A big mistake Markey has seen is when companies turn feedback into scores, percentages, and averages and stop there. “This common mistake completely obscures any individual customer’s voice and prevents employees from linking the feedback to a particular event, behavior, or action they can remember,” he writes.
Don’t hold onto the feedback.
If your company holds onto the feedback, breaks it down into summaries, and only then sends it all at once to the correct departments, you’re making a big mistake. Same goes if you’re only sending feedback quarterly–you are hamstringing your company’s response to issues, complaints, and problems your customers are experiencing. You have to have a daily system that allows employees to take action on a complaint right away. “How well do you remember each of the many conversations and interactions you had six weeks ago? Chances are your employees don’t either–which makes it awfully tough for them to remember what they did that might have contributed to variations in their customers’ feedback,” Markey writes.

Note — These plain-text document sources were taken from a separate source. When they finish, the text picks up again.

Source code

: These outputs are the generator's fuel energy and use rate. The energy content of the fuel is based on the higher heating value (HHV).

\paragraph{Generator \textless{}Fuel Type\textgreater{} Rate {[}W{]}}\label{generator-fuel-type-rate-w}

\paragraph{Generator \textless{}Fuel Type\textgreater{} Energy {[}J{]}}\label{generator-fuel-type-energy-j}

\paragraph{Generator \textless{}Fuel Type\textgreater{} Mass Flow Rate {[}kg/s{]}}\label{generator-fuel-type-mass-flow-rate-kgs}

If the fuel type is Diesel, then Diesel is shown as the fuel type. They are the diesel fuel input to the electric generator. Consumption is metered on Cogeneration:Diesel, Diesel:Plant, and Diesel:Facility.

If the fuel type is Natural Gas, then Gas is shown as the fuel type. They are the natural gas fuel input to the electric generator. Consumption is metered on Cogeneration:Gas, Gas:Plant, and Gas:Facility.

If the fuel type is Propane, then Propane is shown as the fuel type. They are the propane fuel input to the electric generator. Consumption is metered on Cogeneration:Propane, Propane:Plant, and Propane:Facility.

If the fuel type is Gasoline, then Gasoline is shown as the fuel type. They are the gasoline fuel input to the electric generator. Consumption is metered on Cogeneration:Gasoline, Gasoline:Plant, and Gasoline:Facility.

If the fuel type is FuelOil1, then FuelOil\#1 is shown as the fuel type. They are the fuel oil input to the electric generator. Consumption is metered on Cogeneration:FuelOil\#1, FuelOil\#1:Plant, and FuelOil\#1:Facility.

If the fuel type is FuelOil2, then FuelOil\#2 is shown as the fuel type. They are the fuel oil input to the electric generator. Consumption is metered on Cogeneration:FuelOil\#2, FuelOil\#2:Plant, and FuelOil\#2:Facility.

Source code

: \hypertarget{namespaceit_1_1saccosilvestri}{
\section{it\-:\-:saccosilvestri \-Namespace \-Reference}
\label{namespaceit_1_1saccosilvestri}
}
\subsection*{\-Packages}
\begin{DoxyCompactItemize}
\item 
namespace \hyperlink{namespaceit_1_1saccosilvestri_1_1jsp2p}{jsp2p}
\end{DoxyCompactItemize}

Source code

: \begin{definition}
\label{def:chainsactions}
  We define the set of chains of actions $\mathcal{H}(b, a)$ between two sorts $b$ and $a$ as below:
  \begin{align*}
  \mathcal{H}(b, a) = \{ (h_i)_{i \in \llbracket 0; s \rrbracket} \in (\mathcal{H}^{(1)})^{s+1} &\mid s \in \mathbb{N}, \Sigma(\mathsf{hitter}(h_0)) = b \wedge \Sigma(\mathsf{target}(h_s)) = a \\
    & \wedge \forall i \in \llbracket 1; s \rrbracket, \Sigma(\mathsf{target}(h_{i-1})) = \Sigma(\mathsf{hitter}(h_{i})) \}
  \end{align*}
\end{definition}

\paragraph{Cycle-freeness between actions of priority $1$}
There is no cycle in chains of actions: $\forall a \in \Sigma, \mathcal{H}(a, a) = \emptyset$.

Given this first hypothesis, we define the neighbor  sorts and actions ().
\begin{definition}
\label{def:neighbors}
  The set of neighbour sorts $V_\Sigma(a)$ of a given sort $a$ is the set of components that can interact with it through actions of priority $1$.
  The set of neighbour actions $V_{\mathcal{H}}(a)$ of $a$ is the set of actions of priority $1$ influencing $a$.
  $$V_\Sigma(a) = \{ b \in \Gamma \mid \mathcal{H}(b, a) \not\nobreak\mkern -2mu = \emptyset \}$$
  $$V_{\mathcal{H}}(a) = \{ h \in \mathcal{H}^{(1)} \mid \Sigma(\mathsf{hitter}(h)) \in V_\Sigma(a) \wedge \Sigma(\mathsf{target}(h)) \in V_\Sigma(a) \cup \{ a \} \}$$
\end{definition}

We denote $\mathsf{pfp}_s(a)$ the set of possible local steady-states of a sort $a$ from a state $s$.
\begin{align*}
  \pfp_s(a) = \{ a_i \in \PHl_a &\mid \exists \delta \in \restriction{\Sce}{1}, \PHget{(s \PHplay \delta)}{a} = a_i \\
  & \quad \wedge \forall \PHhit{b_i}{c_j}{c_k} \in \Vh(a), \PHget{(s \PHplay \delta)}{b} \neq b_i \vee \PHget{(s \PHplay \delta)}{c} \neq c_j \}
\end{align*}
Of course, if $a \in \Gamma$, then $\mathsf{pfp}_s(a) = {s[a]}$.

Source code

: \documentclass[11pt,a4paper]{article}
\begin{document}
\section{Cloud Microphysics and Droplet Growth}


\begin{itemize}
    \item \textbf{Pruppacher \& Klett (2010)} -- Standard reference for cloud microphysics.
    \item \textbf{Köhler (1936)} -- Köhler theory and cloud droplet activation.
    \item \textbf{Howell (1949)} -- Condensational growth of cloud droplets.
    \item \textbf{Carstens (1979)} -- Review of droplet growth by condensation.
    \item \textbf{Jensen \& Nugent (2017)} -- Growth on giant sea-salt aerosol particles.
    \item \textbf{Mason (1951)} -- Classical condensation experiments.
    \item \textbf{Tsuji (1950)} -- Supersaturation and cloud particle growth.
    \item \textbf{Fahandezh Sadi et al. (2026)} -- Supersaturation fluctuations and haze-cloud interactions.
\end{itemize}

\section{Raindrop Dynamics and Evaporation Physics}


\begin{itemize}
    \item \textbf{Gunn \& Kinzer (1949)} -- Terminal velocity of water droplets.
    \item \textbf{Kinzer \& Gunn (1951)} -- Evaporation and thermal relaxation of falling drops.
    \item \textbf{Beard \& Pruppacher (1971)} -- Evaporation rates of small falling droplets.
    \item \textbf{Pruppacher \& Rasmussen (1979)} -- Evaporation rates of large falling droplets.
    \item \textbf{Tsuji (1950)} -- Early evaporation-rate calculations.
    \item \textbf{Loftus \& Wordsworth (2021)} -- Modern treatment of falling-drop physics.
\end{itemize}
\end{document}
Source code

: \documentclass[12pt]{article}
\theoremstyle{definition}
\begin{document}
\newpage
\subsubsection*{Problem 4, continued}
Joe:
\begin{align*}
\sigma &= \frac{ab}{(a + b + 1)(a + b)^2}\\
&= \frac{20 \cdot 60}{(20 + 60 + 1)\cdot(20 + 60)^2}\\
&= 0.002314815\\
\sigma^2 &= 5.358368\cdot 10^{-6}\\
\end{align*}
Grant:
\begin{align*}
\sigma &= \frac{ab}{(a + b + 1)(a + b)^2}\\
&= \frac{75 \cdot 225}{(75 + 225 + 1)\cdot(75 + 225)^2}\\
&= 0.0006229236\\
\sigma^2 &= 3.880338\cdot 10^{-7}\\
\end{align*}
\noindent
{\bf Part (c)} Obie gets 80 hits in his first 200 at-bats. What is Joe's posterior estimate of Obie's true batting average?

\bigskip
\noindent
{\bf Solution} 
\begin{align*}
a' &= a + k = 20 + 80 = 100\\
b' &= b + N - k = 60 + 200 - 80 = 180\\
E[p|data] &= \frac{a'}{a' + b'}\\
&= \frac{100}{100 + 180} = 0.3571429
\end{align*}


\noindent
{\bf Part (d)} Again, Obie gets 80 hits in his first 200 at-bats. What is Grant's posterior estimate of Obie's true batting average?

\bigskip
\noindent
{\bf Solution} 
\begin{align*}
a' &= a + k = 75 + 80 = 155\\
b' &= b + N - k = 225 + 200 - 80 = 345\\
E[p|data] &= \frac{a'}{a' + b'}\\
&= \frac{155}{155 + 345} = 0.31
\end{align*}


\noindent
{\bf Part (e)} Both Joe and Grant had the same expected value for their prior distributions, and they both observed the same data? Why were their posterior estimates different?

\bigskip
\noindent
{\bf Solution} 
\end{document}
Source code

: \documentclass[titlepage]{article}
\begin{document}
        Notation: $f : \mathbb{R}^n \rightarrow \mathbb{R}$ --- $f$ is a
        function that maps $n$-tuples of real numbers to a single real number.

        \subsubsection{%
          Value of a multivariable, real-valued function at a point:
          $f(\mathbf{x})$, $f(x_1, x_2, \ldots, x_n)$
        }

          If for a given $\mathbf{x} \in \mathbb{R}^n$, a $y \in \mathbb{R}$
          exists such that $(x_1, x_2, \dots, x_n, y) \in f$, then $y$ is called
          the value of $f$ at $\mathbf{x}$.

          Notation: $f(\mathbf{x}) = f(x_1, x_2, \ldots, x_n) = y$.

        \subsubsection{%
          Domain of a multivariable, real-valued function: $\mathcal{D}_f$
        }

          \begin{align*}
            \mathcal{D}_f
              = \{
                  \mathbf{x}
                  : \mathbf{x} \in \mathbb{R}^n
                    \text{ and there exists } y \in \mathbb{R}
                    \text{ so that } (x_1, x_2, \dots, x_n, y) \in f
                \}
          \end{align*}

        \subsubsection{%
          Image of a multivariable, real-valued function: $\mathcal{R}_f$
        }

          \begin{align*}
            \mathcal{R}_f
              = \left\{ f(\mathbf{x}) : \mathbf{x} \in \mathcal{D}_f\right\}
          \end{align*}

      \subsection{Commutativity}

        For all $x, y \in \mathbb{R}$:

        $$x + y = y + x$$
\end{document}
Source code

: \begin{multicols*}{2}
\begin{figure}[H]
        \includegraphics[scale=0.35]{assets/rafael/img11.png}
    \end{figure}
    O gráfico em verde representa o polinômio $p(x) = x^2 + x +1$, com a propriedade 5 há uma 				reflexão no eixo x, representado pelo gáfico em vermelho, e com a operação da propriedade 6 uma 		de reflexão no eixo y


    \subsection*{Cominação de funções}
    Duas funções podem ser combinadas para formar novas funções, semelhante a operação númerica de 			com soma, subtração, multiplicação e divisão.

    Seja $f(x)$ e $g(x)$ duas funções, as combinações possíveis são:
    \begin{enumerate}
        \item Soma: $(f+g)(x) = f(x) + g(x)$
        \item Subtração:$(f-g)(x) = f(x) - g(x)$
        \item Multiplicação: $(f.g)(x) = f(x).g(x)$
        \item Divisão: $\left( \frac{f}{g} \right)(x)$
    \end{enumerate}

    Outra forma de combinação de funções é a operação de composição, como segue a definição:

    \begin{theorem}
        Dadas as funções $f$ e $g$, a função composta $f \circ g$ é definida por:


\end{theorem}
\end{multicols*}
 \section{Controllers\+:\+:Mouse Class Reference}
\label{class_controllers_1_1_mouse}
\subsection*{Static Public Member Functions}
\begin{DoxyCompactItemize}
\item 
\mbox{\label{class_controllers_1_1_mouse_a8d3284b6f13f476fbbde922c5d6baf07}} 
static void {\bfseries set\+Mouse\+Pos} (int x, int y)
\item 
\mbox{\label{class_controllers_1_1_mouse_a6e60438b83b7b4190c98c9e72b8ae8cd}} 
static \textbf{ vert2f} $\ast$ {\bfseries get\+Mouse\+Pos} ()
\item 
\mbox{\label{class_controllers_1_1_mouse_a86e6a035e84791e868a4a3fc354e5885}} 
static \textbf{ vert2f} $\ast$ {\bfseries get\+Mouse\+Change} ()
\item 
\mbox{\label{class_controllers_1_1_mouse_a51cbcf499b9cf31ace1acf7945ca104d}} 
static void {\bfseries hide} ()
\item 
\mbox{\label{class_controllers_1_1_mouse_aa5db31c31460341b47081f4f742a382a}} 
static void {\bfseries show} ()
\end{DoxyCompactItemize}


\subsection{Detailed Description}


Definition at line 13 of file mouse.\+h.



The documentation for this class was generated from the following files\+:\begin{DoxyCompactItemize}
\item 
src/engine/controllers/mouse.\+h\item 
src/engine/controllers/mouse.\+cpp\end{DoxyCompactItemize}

Don’t silence the customer’s voice.
Eliminating the human voice and replacing it with a company survey is a bad idea. Markey says the point of customer feedback is to hear from the customer in his or her own words, not aggregated through company jargon. “Too many companies ask customers to rate their performance on a predetermined list of factors–typically offering many prompts covering every conceivable element of the company’s product or service. Multiple-choice questions are convenient for your company to process and analyze, but they impose a burden on your customers,” he writes. He suggests implementing a system that allows customers to address whatever issues they want in plain English.
Don’t motivate with bonuses.
It may sound like a good idea from afar, but giving your employees bonuses and promotions based on increased customer satisfaction will end up corrupting the feedback. Putting so much stake on customer satisfaction will beget forged ratings, Markey says. “But tying people’s compensation and promotion prospects to changes in your customer-satisfaction metric doesn’t focus them on customers; it focuses them on a number,” he writes. “More often than not it leads to begging customers for higher scores or discouraging angry customers from providing feedback.” Keep customer feedback and satisfaction separate from the criteria you use to evaluate merit bonuses.
Don’t make customers anonymous.
If your feedback is coming in anonymously, your system is antiquated. Markey says anonymous feedback is a leftover from the old “market research mode,” when companies thought customers would be more honest if their identities would not be revealed. “Anonymity in customer feedback is, frankly, overrated. People want to be heard. They want their feedback to be acknowledged. They want to know that the time they invested sharing feedback meant something and was acted on,” he writes. “Closing the loop is essential to building lasting customer relationships, and it is an invaluable opportunity to dig more deeply into the details of what delighted or enraged them.” He says that knowing which customer said what and when can help find the “root causes of customer satisfaction or dissatisfaction” and help eliminate bad policies and practices.